SEOUL, Sept. 20 (Korea Bizwire) – Barun Law, a law firm representing Volkswagen owners in lawsuits against the automaker, is planning to file a constitutional complaint Tuesday against the Ministry of Environment for not issuing a replacement order for the vehicles affected by the scandal.
A constitutional complaint, or a constitutional petition, is part of an adjudication system that allows anyone to file a complaint with the Constitutional Court of Korea if he or she deems their basic rights have been infringed upon by unconstitutional legislation.
A group of VW owners have made official requests to the ministry three times – June 9, June 27, and August 1 – demanding that the government issue a replacement order including refunds against the German automaker. However, the government has yet to respond, leaving the consumers to finally turn to the constitutional court.
The complaint is expected to indicate that VW emissions exceeding environmental standards violated Korean citizens’ environmental rights guaranteed by the constitution, and along with them, VW owners’ property rights, from the drop in value of their vehicles resulting from the company’s illicit practice.
“During the 11 months since the scandal came to light, Audi-Volkswagen Korea failed to provide voluntary recall measures (that admit to using a defeat device for passing emissions tests), and there’s very little chance that the company will do so in the near future,” said Jason Ha, a lawyer from Barun.
“The environment ministry giving Audi-Volkswagen another opportunity for self-recall measures will not only waste time, but also discourage future compensation to VW victims, and continue to neglect vehicles that release toxic chemicals, endangering the health and livelihood of Korean citizens.”
Although Audi-Volkswagen Korea announced that it will consider voluntary recall measures in October 2015, no progress has since been made.

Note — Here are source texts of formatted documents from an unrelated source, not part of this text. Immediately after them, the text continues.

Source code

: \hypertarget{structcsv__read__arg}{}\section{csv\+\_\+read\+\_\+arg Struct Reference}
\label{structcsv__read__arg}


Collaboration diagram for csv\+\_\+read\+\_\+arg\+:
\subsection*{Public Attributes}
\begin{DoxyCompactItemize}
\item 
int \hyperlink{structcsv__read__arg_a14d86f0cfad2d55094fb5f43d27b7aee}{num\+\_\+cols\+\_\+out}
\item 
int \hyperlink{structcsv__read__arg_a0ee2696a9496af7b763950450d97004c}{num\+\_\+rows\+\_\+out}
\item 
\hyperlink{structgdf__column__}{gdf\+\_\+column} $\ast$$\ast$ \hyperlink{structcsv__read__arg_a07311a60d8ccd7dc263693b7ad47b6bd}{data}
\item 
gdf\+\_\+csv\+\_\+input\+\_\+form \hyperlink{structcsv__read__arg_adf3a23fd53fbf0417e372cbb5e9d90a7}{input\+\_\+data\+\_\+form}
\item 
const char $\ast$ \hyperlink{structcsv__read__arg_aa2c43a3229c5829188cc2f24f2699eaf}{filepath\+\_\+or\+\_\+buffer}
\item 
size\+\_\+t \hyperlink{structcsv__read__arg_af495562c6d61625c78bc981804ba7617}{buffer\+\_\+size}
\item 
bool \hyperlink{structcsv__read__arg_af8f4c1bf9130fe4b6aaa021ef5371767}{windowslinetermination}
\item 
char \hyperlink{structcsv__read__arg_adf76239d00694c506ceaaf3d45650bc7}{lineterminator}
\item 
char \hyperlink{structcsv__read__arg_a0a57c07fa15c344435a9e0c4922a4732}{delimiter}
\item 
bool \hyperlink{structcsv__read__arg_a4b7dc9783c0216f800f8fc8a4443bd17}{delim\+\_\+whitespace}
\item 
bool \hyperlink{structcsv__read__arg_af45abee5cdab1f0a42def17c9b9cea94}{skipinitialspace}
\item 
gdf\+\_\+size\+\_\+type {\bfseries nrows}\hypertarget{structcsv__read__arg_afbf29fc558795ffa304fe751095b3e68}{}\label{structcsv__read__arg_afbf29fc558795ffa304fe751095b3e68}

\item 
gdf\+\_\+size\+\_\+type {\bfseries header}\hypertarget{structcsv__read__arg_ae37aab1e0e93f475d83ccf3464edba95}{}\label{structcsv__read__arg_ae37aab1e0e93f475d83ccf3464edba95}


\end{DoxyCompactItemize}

Following last month’s decision by the government to issue fines of 17.8 billion won ($16 million) for 47 VW models alleged to have passed the local approval process by cheating on gas emissions tests, negotiations took place between both parties over potential recall measures and recertification processes.
However, while the government continues to demand that VW admit the actuality of faked emissions tests in the company’s recall plans, VW persists that the matter is up to the court to decide.
As a result, Audi and VW vehicles that currently exceed emissions standards are still operating on domestic roads (roughly 125,500 units), while victims of the scandal continue to suffer from limited resale opportunities due to the declining value of their vehicles.